There is great potential for reducing greenhouse gas emissions (GHGE) from public-sector meals. This paper aimed to develop a strategy for reducing GHGE in the Swedish school food supply while ensuring nutritional adequacy, affordability, and cultural acceptability. Amounts, prices and GHGE-values for all foods and drinks supplied to three schools over one year were gathered. The amounts were optimized by linear programming.
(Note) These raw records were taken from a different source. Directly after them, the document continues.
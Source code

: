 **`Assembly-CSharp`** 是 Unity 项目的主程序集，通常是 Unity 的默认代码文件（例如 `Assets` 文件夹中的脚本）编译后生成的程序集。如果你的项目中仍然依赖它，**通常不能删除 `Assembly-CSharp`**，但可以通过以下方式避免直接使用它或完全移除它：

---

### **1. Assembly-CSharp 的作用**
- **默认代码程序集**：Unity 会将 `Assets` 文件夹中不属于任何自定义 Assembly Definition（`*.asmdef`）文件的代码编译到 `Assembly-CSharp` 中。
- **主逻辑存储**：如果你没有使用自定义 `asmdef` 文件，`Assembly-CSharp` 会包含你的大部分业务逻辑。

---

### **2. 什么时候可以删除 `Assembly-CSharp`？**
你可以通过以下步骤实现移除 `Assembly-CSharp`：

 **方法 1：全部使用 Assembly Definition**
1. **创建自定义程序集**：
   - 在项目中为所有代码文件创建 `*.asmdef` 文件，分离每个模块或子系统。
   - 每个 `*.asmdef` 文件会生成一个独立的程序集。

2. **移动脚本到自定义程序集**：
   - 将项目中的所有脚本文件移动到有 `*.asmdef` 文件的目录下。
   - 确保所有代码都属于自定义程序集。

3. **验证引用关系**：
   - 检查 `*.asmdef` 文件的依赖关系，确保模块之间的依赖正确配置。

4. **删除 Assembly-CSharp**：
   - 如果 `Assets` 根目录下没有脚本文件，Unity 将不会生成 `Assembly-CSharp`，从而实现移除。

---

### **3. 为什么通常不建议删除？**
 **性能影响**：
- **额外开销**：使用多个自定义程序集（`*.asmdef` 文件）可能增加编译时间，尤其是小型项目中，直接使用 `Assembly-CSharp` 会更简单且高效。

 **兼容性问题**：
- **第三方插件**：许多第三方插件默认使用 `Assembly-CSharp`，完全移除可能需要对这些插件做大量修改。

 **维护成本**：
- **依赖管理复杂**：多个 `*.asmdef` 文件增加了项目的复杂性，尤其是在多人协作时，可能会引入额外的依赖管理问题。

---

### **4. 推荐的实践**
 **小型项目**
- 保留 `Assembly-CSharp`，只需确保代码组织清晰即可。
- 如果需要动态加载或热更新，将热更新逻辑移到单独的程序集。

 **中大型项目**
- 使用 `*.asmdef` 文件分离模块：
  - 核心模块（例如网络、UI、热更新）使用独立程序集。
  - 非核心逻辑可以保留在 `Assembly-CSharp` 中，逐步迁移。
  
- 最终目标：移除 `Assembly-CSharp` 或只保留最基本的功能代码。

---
Four nutritionally adequate models were developed: Model 1 minimized GHGE while constraining the relative deviation (RD) from the observed food supply, Model 2 minimized total RD while imposing stepwise GHGE reductions, Model 3 additionally constrained RD for individual foods to an upper and lower limit, and Model 4 further controlled how pair-wise ratios of 15 food groups could deviate. Models 1 and 2 reduced GHGE by up to 95% but omitted entire food categories or increased the supply of some individual foods by more than 800% and were deemed unfeasible. Model 3 reduced GHGE by up to 60%, excluded no foods, avoided high RDs of individual foods, but resulted in large changes in food-group ratios. Model 4 limited the changes in food-group ratios but resulted in a higher number of foods deviating from the observed supply and limited the potential of reducing GHGE in one school to 20%. Cost was reduced in almost all solutions. An omnivorous, nutritionally adequate, and affordable school food supply with considerably lower GHGE is achievable with moderate changes to the observed food supply; i.e., with Models 3 and 4. Trade-offs will always have to be made between achieving GHGE reductions and preserving similarity to the current supply.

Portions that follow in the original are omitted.